Zhen Dai beneficially owns, including through his shareholding in Newlinks Technology Limited as described in the preceding paragraph, 13.5% of the total issued and outstanding ordinary shares of the Company, representing 43.2% of the total voting power of the Company.

 

   

The directors and senior management of the Company, including Zhen Dai, together beneficially own 17.9% of the total issued and outstanding ordinary shares of the Company, representing 46.0% of the total voting power of the Company.

Based on the foregoing, the Company believes that it is not owned or controlled by a government entity of China and that the government entities in China do not have a controlling financial interest in the Company.

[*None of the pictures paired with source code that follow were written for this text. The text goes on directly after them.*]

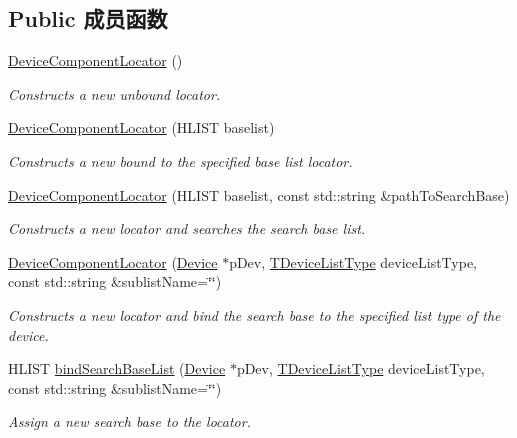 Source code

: \subsection*{Public 成员函数}
\begin{DoxyCompactItemize}
\item 
\hypertarget{classmv_i_m_p_a_c_t_1_1acquire_1_1_device_component_locator_a00b45d983915c661f03a7892c25824f1}{\hyperlink{classmv_i_m_p_a_c_t_1_1acquire_1_1_device_component_locator_a00b45d983915c661f03a7892c25824f1}{Device\+Component\+Locator} ()}\label{classmv_i_m_p_a_c_t_1_1acquire_1_1_device_component_locator_a00b45d983915c661f03a7892c25824f1}

\begin{DoxyCompactList}\small\item\em Constructs a new unbound locator. \end{DoxyCompactList}\item 
\hyperlink{classmv_i_m_p_a_c_t_1_1acquire_1_1_device_component_locator_a8db2e7b26c4c9a085d1b62fd2d0d72f2}{Device\+Component\+Locator} (H\+L\+I\+S\+T baselist)
\begin{DoxyCompactList}\small\item\em Constructs a new bound to the specified base list locator. \end{DoxyCompactList}\item 
\hyperlink{classmv_i_m_p_a_c_t_1_1acquire_1_1_device_component_locator_a8c467c39ece5e330e2ac77a0c0b1477c}{Device\+Component\+Locator} (H\+L\+I\+S\+T baselist, const std\+::string \&path\+To\+Search\+Base)
\begin{DoxyCompactList}\small\item\em Constructs a new locator and searches the search base list. \end{DoxyCompactList}\item 
\hyperlink{classmv_i_m_p_a_c_t_1_1acquire_1_1_device_component_locator_aa5bbd8bef10129bc482813c7c6210e1e}{Device\+Component\+Locator} (\hyperlink{classmv_i_m_p_a_c_t_1_1acquire_1_1_device}{Device} $\ast$p\+Dev, \hyperlink{group___common_interface_ga0dca79bbf0803a4ecec16d6cbb1a3dbb}{T\+Device\+List\+Type} device\+List\+Type, const std\+::string \&sublist\+Name=\char`\"{}\char`\"{})
\begin{DoxyCompactList}\small\item\em Constructs a new locator and bind the search base to the specified list type of the device. \end{DoxyCompactList}\item 
H\+L\+I\+S\+T \hyperlink{classmv_i_m_p_a_c_t_1_1acquire_1_1_device_component_locator_af77f54da12e74ce5100afbb8cd8b12c7}{bind\+Search\+Base\+List} (\hyperlink{classmv_i_m_p_a_c_t_1_1acquire_1_1_device}{Device} $\ast$p\+Dev, \hyperlink{group___common_interface_ga0dca79bbf0803a4ecec16d6cbb1a3dbb}{T\+Device\+List\+Type} device\+List\+Type, const std\+::string \&sublist\+Name=\char`\"{}\char`\"{})
\begin{DoxyCompactList}\small\item\em Assign a new search base to the locator. \end{DoxyCompactList}\end{DoxyCompactItemize}
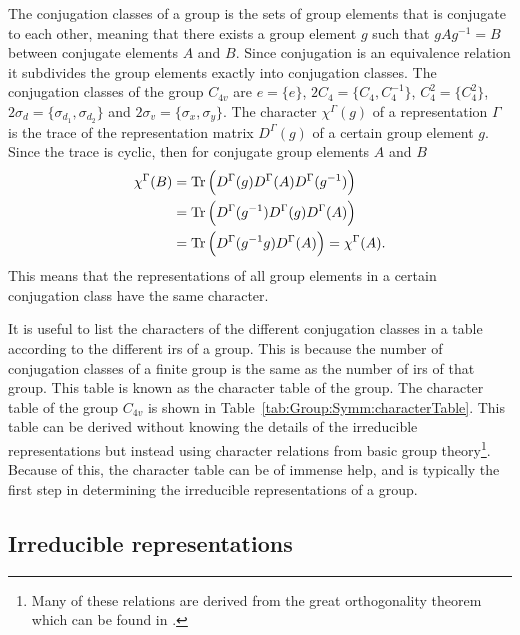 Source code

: The conjugation classes of a group is the sets of group elements that is conjugate to each other, meaning that there exists a group element $g$ such
that $gAg^{-1} = B$ between conjugate elements $A$ and $B$. Since conjugation is an equivalence relation it subdivides the group elements
exactly into conjugation classes. The conjugation classes of the group $C_{4v}$ are $e = \{e\}$, $2C_4 = \{C_4,C_4^{-1}\}$, $C_4^2 = \{C_4^2\}$,
$2\sigma_d = \{\sigma_{d_1},\sigma_{d_2}\}$ and $2\sigma_v = \{\sigma_x,\sigma_y\}$. The character $\chi^\Gamma(g)$ of a representation $\Gamma$ is the trace of the representation
matrix $D^\Gamma(g)$ of a certain group element $g$. Since the trace is cyclic, then for conjugate group elements $A$ and $B$
\begin{equation}
    \label{eq:Group:Symm:conjugateCharacter}
    \begin{split}
        \chi^\Gamma(B) &= \operatorname{Tr}\Big(D^\Gamma(g)D^\Gamma(A)D^\Gamma(g^{-1})\Big)\\
        &= \operatorname{Tr}\Big(D^\Gamma(g^{-1})D^\Gamma(g)D^\Gamma(A)\Big)\\
        &= \operatorname{Tr}\Big(D^\Gamma(g^{-1}g)D^\Gamma(A)\Big) = \chi^\Gamma(A).
    \end{split}
\end{equation}
This means that the representations of all group elements in a certain conjugation class have the same character. 

It is useful to list the characters of the different conjugation classes in a table according to the different \ac{ir}s of a group.
This is because the number of conjugation classes of a finite group is the same as the number of \ac{ir}s of that group.
This table is known as the character table of the group. The character table of
the group $C_{4v}$ is shown in Table~\ref{tab:Group:Symm:characterTable}. This table can be derived without knowing the details of the irreducible
representations but instead using character relations from basic group theory\footnote{Many of these relations are derived from the great orthogonality
theorem which can be found \eg in \cite{Inui90}.}. Because of this, the character table can be of immense help, and is typically the first step
in determining the irreducible representations of a group.

\subsection{Irreducible representations}

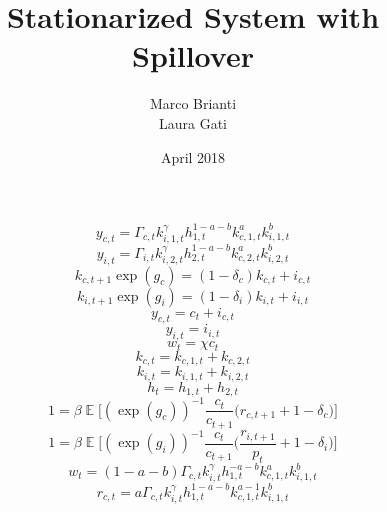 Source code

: \documentclass{article}
\title{Stationarized System with Spillover}
\author{Marco Brianti\\Laura Gati}
\date{April 2018}
\DeclareMathOperator{\E}{\mathbb{E}}
\begin{document}
	
	\maketitle

\Large{
	

\begin{equation}
y_{c,t} = \Gamma_{c,t} k_{i,1,t}^{\gamma} h_{1,t}^{1 - a- b} k_{c,1,t}^a k_{i,1,t}^b
\end{equation}
\begin{equation}
y_{i,t} = \Gamma_{i,t} k_{i,2,t}^{\gamma} h_{2,t}^{1 - a- b} k_{c,2,t}^a k_{i,2,t}^b
\end{equation}
\begin{equation}
k_{c,t+1} \exp{(g_c)} = (1 - \delta_c)k_{c,t} + i_{c,t}
\end{equation}
\begin{equation}
k_{i,t+1} \exp{(g_i)} = (1 - \delta_i)k_{i,t} + i_{i,t}
\end{equation}
\begin{equation}
y_{c,t} = c_{t} + i_{c,t}
\end{equation}
\begin{equation}
y_{i,t} = i_{i,t}
\end{equation}
\begin{equation}
w_{t} = \chi c_{t}
\end{equation}
\begin{equation}
k_{c,t} = k_{c,1,t} + k_{c,2,t}
\end{equation}
\begin{equation}
k_{i,t} = k_{i,1,t} + k_{i,2,t}
\end{equation}
\begin{equation}
h_{t} = h_{1,t} + h_{2,t}
\end{equation}
\begin{equation}
1 = \beta \E \bigg[ (\exp{(g_c)})^{-1} \frac{c_{t}}{c_{t+1}} \bigg( r_{c,t+1} + 1 - \delta_c   \bigg)     \bigg]
\end{equation}
\begin{equation}
1 = \beta \E \bigg[ (\exp{(g_i)})^{-1} \frac{c_{t}}{c_{t+1}} \bigg( \frac{r_{i,t+1}}{p_t} + 1 - \delta_i  \bigg)     \bigg]
\end{equation}
\begin{equation}
w_t = (1 - a - b)\Gamma_{c,t} k_{i,t}^{\gamma} h_{1,t}^{- a- b} k_{c,1,t}^a k_{i,1,t}^b
\end{equation}
\begin{equation}
r_{c,t} = a \Gamma_{c,t} k_{i,t}^{\gamma} h_{1,t}^{1 - a- b} k_{c,1,t}^{a-1} k_{i,1,t}^b

\end{equation}}
\end{document}
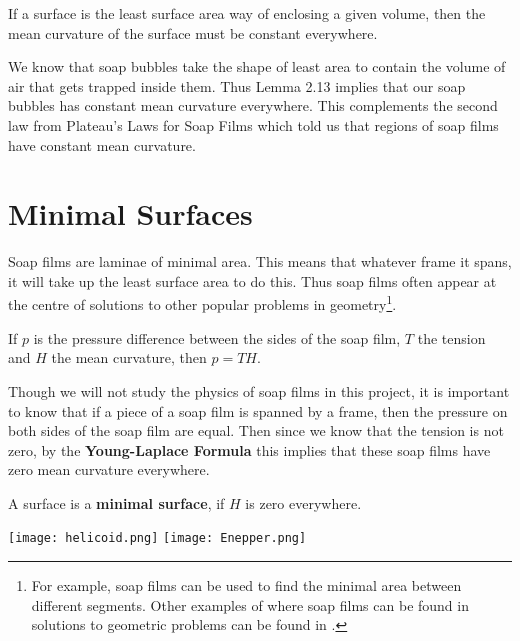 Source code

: \documentclass[a4paper,12pt]{report}
\begin{document}
\begin{lemma}
If a surface is the least surface area way of enclosing a given volume, then the mean curvature of the surface must be constant everywhere.
\end{lemma}

We know that soap bubbles take the shape of least area to contain the volume of air that gets trapped inside them. Thus Lemma 2.13 implies that our soap bubbles has constant mean curvature everywhere. This complements the second law from Plateau's Laws for Soap Films which told us that regions of soap films have constant mean curvature.

\section{Minimal Surfaces}

Soap films are laminae of minimal area. This means that whatever frame it spans, it will take up the least surface area to do this. Thus  soap films often appear at the centre of solutions to other popular problems in geometry\footnote{For example, soap films can be used to find the minimal area between different segments. Other examples of where soap films can be found in solutions to geometric problems can be found in \cite{soap}.}.

\begin{theorem}
If $p$ is the pressure difference between the sides of the soap film, $T$ the tension and $H$ the mean curvature, then $p = TH$.
\end{theorem}

Though we will not study the physics of soap films in this project, it is important to know that if a piece of a soap film is spanned by a frame, then the pressure on both sides of the soap film are equal. Then since we know that the tension is not zero, by the \textbf{Young-Laplace Formula} this implies that these soap films have zero mean curvature everywhere. 

\begin{definition}
A surface is a \textbf{minimal surface}, if $H$ is zero everywhere.
\end{definition}

\vspace{2cm}

\begin{center}
\texttt{[image: helicoid.png]}
\hspace{1cm}
\texttt{[image: Enepper.png]}
\vspace{-1cm}
\begin{multicols}{2}
\vspace{1cm}
\end{multicols}
\end{center}
\end{document}
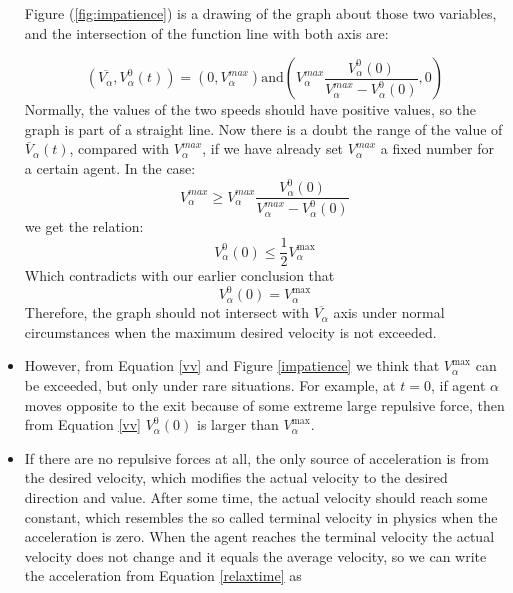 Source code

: \begin{itemize}
Figure (\ref{fig:impatience}) is a drawing of the graph about those two variables, and the intersection
 of the function line with both axis are:

\begin{equation}
\left( 
	\overline{V_{\alpha}} , V_{\alpha}^{0} \left( t \right)
\right)
=
\left( 
	0 
		, 
	V_{\alpha}^{max} 
\right) 
\text{and} 
\left(
	V_{\alpha}^{max} 
		\frac{V_{\alpha}^{0} \left( 0 \right) }{V_{\alpha}^{max}-V_{\alpha}^{0} \left(0 \right)} 
	, 0 
\right) 
\end{equation}
Normally, the values of the two speeds should have positive values, so the graph is part of a straight line.
Now there is a doubt the range of the value of $ \overline{V}_{\alpha} \left( t \right) $, compared with $ V_{\alpha}^{max} $, 
if we have already 
set $ V_{\alpha}^{max} $ a fixed number for a certain agent. In the case:
\begin{equation}
	V_{\alpha}^{max} 
	\geq 
	V_{\alpha}^{max} 
	\frac{V_{\alpha}^{0}(0)}{V_{\alpha}^{max}-V_{\alpha}^{0}(0)}
\end{equation}
we get the relation:
\begin{equation}
V_{\alpha}^{0}(0)\leq \frac{1}{2} V_{\alpha}^{\text{max}}
\end{equation}
Which contradicts with our earlier conclusion that
\begin{equation}
    V_{\alpha}^{0}\left( 0 \right) = V_{\alpha}^{\text{max}}
\end{equation}
Therefore, the graph should not intersect with $ \overline{V_{\alpha}} $ axis under normal circumstances when the maximum desired velocity is not exceeded.
\item However, from Equation \ref{vv}  and Figure \ref{impatience} we think that $V_{\alpha}^{\text{max}}$ can be exceeded, but only under rare situations. For example, at $ t=0 $, if agent $ \alpha $ moves opposite to the exit because of some extreme large repulsive force, then from Equation \ref{vv} $ V_{\alpha}^{0} \left( 0 \right)  $ is larger than $V_{\alpha}^{\text{max}}$.
\item If there are no repulsive forces at all, the only source of acceleration is from the desired velocity, which modifies the actual velocity to the desired direction and value.  After some time, the actual velocity should reach some constant, which resembles the so called terminal velocity in physics when the acceleration is zero.  When the agent reaches the terminal velocity the actual velocity does not change and it equals the average velocity, so we can write the acceleration from Equation \ref{relaxtime} as


\end{itemize}
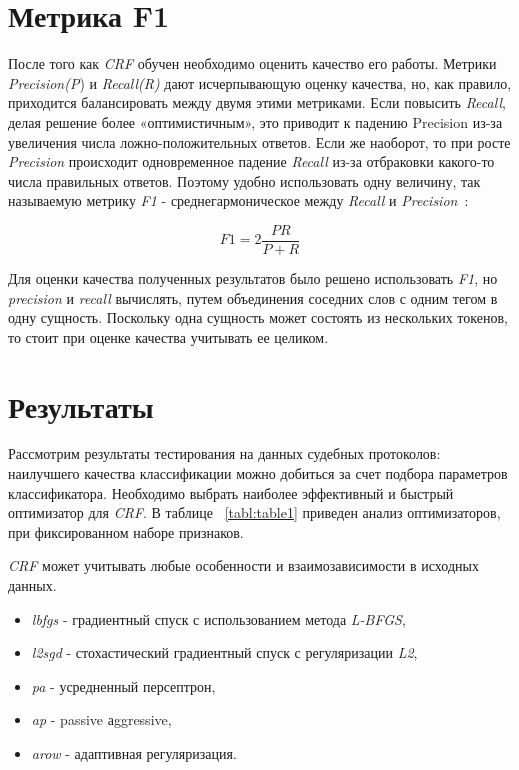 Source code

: \documentclass{csmathnotes}
\begin{document}
\section*{Метрика F1}
После того как \emph{CRF} обучен необходимо оценить качество его работы. 
Метрики \emph{Precision(P}) и \emph{Recall(R)} дают исчерпывающую оценку качества, но, как правило, приходится балансировать между двумя этими метриками.
Если повысить \emph{Recall}, делая решение более «оптимистичным», это приводит к падению Precision из-за увеличения числа ложно-положительных ответов.
Если же наоборот, то при росте \emph{Precision} происходит одновременное падение \emph{Recall} из-за отбраковки какого-то числа правильных ответов.
Поэтому удобно использовать одну величину, так называемую метрику \emph{F1} - среднегармоническое между \emph{Recall} и \emph{Precision}~\cite{F1}:

\begin{equation}
F1 = 2\frac{P R}{P + R} 
\end{equation}

Для оценки качества полученных результатов было решено использовать \emph{F1}, но \emph{precision} и \emph{recall} вычислять, путем объединения соседних слов с одним тегом в одну сущность.
Поскольку одна сущность может состоять из нескольких токенов, то стоит при оценке качества учитывать ее целиком. 

\section*{Результаты}
Рассмотрим результаты тестирования на данных судебных протоколов: наилучшего качества классификации можно добиться за счет подбора параметров классификатора. Необходимо выбрать наиболее эффективный и быстрый оптимизатор для \emph{CRF}. В таблице ~\ref{tabl:table1} приведен анализ оптимизаторов, при фиксированном наборе признаков.


\emph{CRF} может учитывать любые особенности и взаимозависимости в исходных данных.
\begin{itemize}
    \item \emph{lbfgs} - градиентный спуск с использованием метода 
    \emph{L-BFGS},
    \item \emph{l2sgd} - стохастический  градиентный спуск с регуляризации \emph{L2},
    \item \emph{pa} - усредненный персептрон,
    \item \emph{ap} - passive аggressive,
    \item \emph{arow} - адаптивная регуляризация.
\end{itemize}
\end{document}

In connection with the required disclosure under paragraph (b)(2) of Item 16I, the Company respectfully submits that, based on its register of members as of March 31, 2023, its shareholders include: (i) JPMorgan Chase Bank, N.A., (ii) Newlinks Technology Limited, (iii) Beijing Zhenwei Qingfeng Economic Management Consulting Partnership (L.P.), (iv) BCPE Nutcracker Cayman, L.P. and its affiliate, Bain Capital Rise Education IV Cayman Limited (collectively, “Bain Capital”), and (v) other institutional and individual investors comprising shareholders of RISE Education Cayman Ltd, the predecessor of the Company, investors of Dada Auto Inc. (“Dada Auto”) who became shareholders of the Company as a result of the mergers between RISE Education Cayman Ltd and Dada Auto consummated on June 10, 2022 (“Mergers”) as well as PIPE investors of the Company after the Mergers. To the best of the Company’s knowledge, no government entities in the Cayman Islands owns any share of the Company.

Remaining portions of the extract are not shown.